No país A, 50% da coorte acaba o secundário (e 15% segue para o ensino superior). Dos outros 50%, 20% acabam o 9.º ano e 30% não o conseguem completar. Os professores deste país estão relativamente tranquilos, acham que o ensino, apesar de não ser o que era, é ainda razoável. O país indigna-se muito com os níveis de abandono escolar que invariavelmente faz com que os alunos, uma vez fora da escola sem qualificações, praticamente não tenham outra alternativa a serem trabalhadores pouco ou não-qualificados para toda a vida — mas, apesar da indignação colectiva, ninguém parece estar disposto a mexer realmente no sistema. Este é um país social, económica e culturalmente partido ao meio, há muita pobreza, mas a escola é ainda um pequeno santuário, uma vez que os problemas sociais são, a partir de um certo nível de ensino, deixados “lá fora”.

No país B, 70% da coorte acaba o secundário (e 30% segue para o ensino superior) e 25% acaba o 9º ano. Os professores não estão muito satisfeitos porque acham que o nível dos alunos baixou, tornando o seu trabalho mais difícil e menos recompensador. Aceitam mal que o Ministério da Educação do país tenha criado políticas — e obrigado o sistema a fazer um esforço — para abrir o sistema a alunos cuja carreira escolar raramente ultrapassava a barreira do básico. Afirmam que o país, vendido à moda do “facilitismo”, caminha para o abismo.

Não notam, porém, que são vítimas de uma ilusão: talvez o aluno médio seja menos bom do que num passado recente (é natural, a base de alunos no sistema, a partir de um dado nível, foi alargada), mas a coorte é, no seu conjunto, seguramente melhor, porque no passado metade dela não completava o secundário, e agora a maioria fá-lo. O secundário é visto como sendo menos exigente do que no passado — ignorando que alguns programas são dificilmente comparáveis, até porque se ensinam coisas novas, em resposta a exigências sociais também mais amplas (novas tecnologias, língua estrangeira desde o básico, etc.) –, embora, se não compararmos a qualidade dos alunos, mas a qualidade da coorte, possamos ver que esta é mais escolarizada e mais qualificada. E o que interessa para o país é a coorte, não apenas os alunos que estão no sistema.
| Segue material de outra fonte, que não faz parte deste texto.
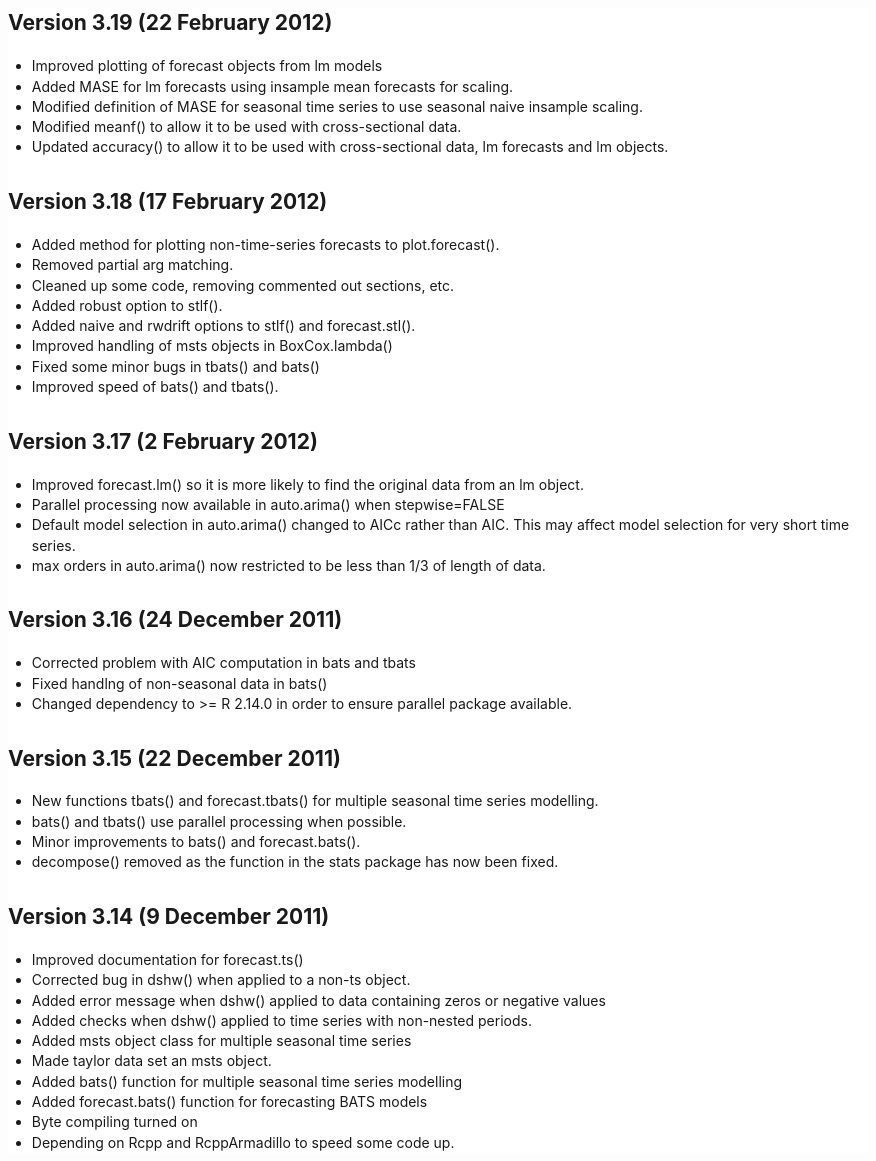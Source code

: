 ## Version 3.19 (22 February 2012)
  * Improved plotting of forecast objects from lm models
  * Added MASE for lm forecasts using insample mean forecasts for scaling.
  * Modified definition of MASE for seasonal time series to use seasonal naive insample scaling.
  * Modified meanf() to allow it to be used with cross-sectional data.
  * Updated accuracy() to allow it to be used with cross-sectional data, lm forecasts and lm objects.

## Version 3.18 (17 February 2012)
  * Added method for plotting non-time-series forecasts to plot.forecast().
  * Removed partial arg matching.
  * Cleaned up some code, removing commented out sections, etc.
  * Added robust option to stlf().
  * Added naive and rwdrift options to stlf() and forecast.stl().
  * Improved handling of msts objects in BoxCox.lambda()
  * Fixed some minor bugs in tbats() and bats()
  * Improved speed of bats() and tbats().

## Version 3.17 (2 February 2012)
  * Improved forecast.lm() so it is more likely to find the original data from an lm object.
  * Parallel processing now available in auto.arima() when stepwise=FALSE
  * Default model selection in auto.arima() changed to AICc rather than AIC. This may affect model selection for very short time series.
  * max orders in auto.arima() now restricted to be less than 1/3 of length of data.

## Version 3.16 (24 December 2011)
  * Corrected problem with AIC computation in bats and tbats
  * Fixed handlng of non-seasonal data in bats()
  * Changed dependency to >= R 2.14.0 in order to ensure parallel package available.

## Version 3.15 (22 December 2011)
  * New functions tbats() and forecast.tbats() for multiple seasonal time series modelling.
  * bats() and tbats() use parallel processing when possible.
  * Minor improvements to bats() and forecast.bats().
  * decompose() removed as the function in the stats package has now been fixed.

## Version 3.14 (9 December 2011)
  * Improved documentation for forecast.ts()
  * Corrected bug in dshw() when applied to a non-ts object.
  * Added error message when dshw() applied to data containing zeros or negative values
  * Added checks when dshw() applied to time series with non-nested periods.
  * Added msts object class for multiple seasonal time series
  * Made taylor data set an msts object.
  * Added bats() function for multiple seasonal time series modelling
  * Added forecast.bats() function for forecasting BATS models
  * Byte compiling turned on
  * Depending on Rcpp and RcppArmadillo to speed some code up.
No país C, as taxas de conclusão são um pouco melhores do que as do país B, mas a grande diferença está no facto de o país ter efectivamente incorporado a mensagem de que a escola é mesmo para todos; de o contrato entre o Estado e os profissionais para que as crianças tenham acesso ao melhor ensino possível (sobretudo aquelas que mais precisam da escola, e não os bons alunos) ser compreendido por todas as partes; e dos alunos, fruto de reformas anteriores no ensino básico, atingirem o ensino secundário mais bem preparados do que os jovens do passado.

Dado que são reduzidas as possibilidades do sistema educativo colocar os alunos com dificuldades fora do sistema (fenómenos generalizados e conhecidos, no país A, por “retenção” e “abandono”), existe capacidade instalada e competências organizacionais — fruto de um mix inteligente de políticas de oferta diversificada e de práticas pedagógicas de qualidade — para lidar e resolver o mesmo tipo de situações que provocam protesto no país B. A grande massa de cidadãos-contribuintes-clientes acha que a qualidade da escola justifica o que é pago em impostos.

Na verdade, o país A, o país B e o país C são o mesmo, mas em momentos diferentes no tempo. Hoje, e fruto do trabalho realizado nos últimos anos, Portugal aproximou-se da imagem do país B. Falta assegurar este avanço e dar os passos que permitam cumprir a transição para o país C.